[Corpora-List] agent and patient probabilities

Wed Jan 24 14:43:05 UTC 2007

Jim,

> For some experiments, we need agent-verb-patient triples where the 
> "goodness" of the agents and patients to the verb vary in strength. 
> Typical ways to develop materials for such studies is by having human
>  subjects rate how "good" various items are as agents and patients
> for particular verbs (e.g., "how likely is a dog to walk?", "how
> likely is a dog to be walked?"). While this works well, it's of
> course very labor (and subject) intensive.

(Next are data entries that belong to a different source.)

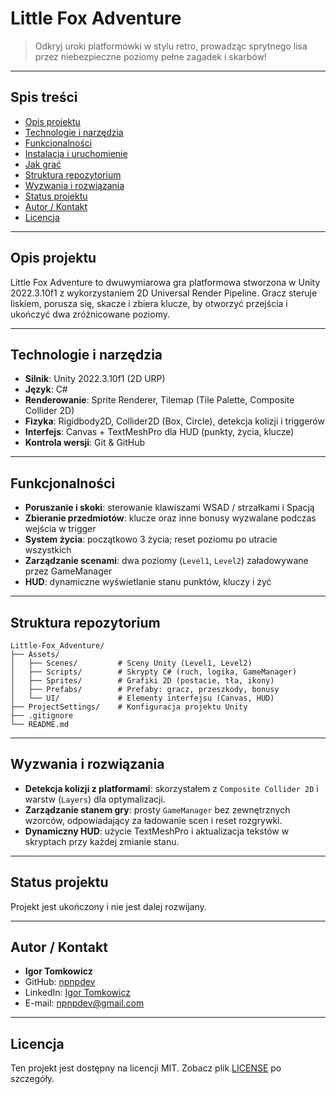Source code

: # Little Fox Adventure

> Odkryj uroki platformówki w stylu retro, prowadząc sprytnego lisa przez niebezpieczne poziomy pełne zagadek i skarbów!

---

## Spis treści

* [Opis projektu](#opis-projektu)
* [Technologie i narzędzia](#technologie-i-narz%C4%99dzia)
* [Funkcjonalności](#funkcjonalno%C5%9Bci)
* [Instalacja i uruchomienie](#instalacja-i-uruchomienie)
* [Jak grać](#jak-gra%C4%87)
* [Struktura repozytorium](#struktura-repozytorium)
* [Wyzwania i rozwiązania](#wyzwania-i-rozwiazania)
* [Status projektu](#status-projektu)
* [Autor / Kontakt](#autor--kontakt)
* [Licencja](#licencja)

---

## Opis projektu

Little Fox Adventure to dwuwymiarowa gra platformowa stworzona w Unity 2022.3.10f1 z wykorzystaniem 2D Universal Render Pipeline. Gracz steruje liskiem, porusza się, skacze i zbiera klucze, by otworzyć przejścia i ukończyć dwa zróżnicowane poziomy.

---

## Technologie i narzędzia

* **Silnik**: Unity 2022.3.10f1 (2D URP)
* **Język**: C#
* **Renderowanie**: Sprite Renderer, Tilemap (Tile Palette, Composite Collider 2D)
* **Fizyka**: Rigidbody2D, Collider2D (Box, Circle), detekcja kolizji i triggerów
* **Interfejs**: Canvas + TextMeshPro dla HUD (punkty, życia, klucze)
* **Kontrola wersji**: Git & GitHub

---

## Funkcjonalności

* **Poruszanie i skoki**: sterowanie klawiszami WSAD / strzałkami i Spacją
* **Zbieranie przedmiotów**: klucze oraz inne bonusy wyzwalane podczas wejścia w trigger
* **System życia**: początkowo 3 życia; reset poziomu po utracie wszystkich
* **Zarządzanie scenami**: dwa poziomy (`Level1`, `Level2`) załadowywane przez GameManager
* **HUD**: dynamiczne wyświetlanie stanu punktów, kluczy i żyć

---

## Struktura repozytorium

```
Little-Fox_Adventure/
├── Assets/
│   ├── Scenes/         # Sceny Unity (Level1, Level2)
│   ├── Scripts/        # Skrypty C# (ruch, logika, GameManager)
│   ├── Sprites/        # Grafiki 2D (postacie, tła, ikony)
│   ├── Prefabs/        # Prefaby: gracz, przeszkody, bonusy
│   └── UI/             # Elementy interfejsu (Canvas, HUD)
├── ProjectSettings/    # Konfiguracja projektu Unity
├── .gitignore
└── README.md
```

---

## Wyzwania i rozwiązania

* **Detekcja kolizji z platformami**: skorzystałem z `Composite Collider 2D` i warstw (`Layers`) dla optymalizacji.
* **Zarządzanie stanem gry**: prosty `GameManager` bez zewnętrznych wzorców, odpowiadający za ładowanie scen i reset rozgrywki.
* **Dynamiczny HUD**: użycie TextMeshPro i aktualizacja tekstów w skryptach przy każdej zmianie stanu.

---

## Status projektu

Projekt jest ukończony i nie jest dalej rozwijany.

---

## Autor / Kontakt

* **Igor Tomkowicz**
* GitHub: [npnpdev](https://github.com/npnpdev)
* LinkedIn: [Igor Tomkowicz](https://www.linkedin.com/in/igor-tomkowicz-a5760b358/)
* E-mail: npnpdev@gmail.com

---

## Licencja

Ten projekt jest dostępny na licencji MIT. Zobacz plik [LICENSE](LICENSE) po szczegóły.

So I'm hoping to automate
> this.

Philip Resnik's work is definitely an excellent place to look.

Beyond that, my work on modelling human language processing might also
be of interest to you. One large part of my PhD work (the thesis was
submitted recently) was to build a model that predicts human judgements
about the plausibility of verb-argument-relation triples.

Key differences to Resnik's work are a generative formulation (i.e.,
plausible roles and arguments can be straightforwardly generated given a
verb) and the use of thematic roles to define the relation between verb
and argument. We tested the model against literature norming data (e.g.,
McRae et al. 1998, Trueswell et al. 1994) and against norms we elicited
ourselves for verb-argument-role triples extracted from corpora.

Details can be found in
U. Pado, M. Crocker and F. Keller, Modelling Semantic Role Plausibility
in Human Sentence Processing. EACL, Trento, 2006.
and
U. Pado, F. Keller and M. Crocker, Combining Syntax and Thematic Fit in
a Probabilistic Model of Sentence Processing. CogSci, Vancouver, 2006.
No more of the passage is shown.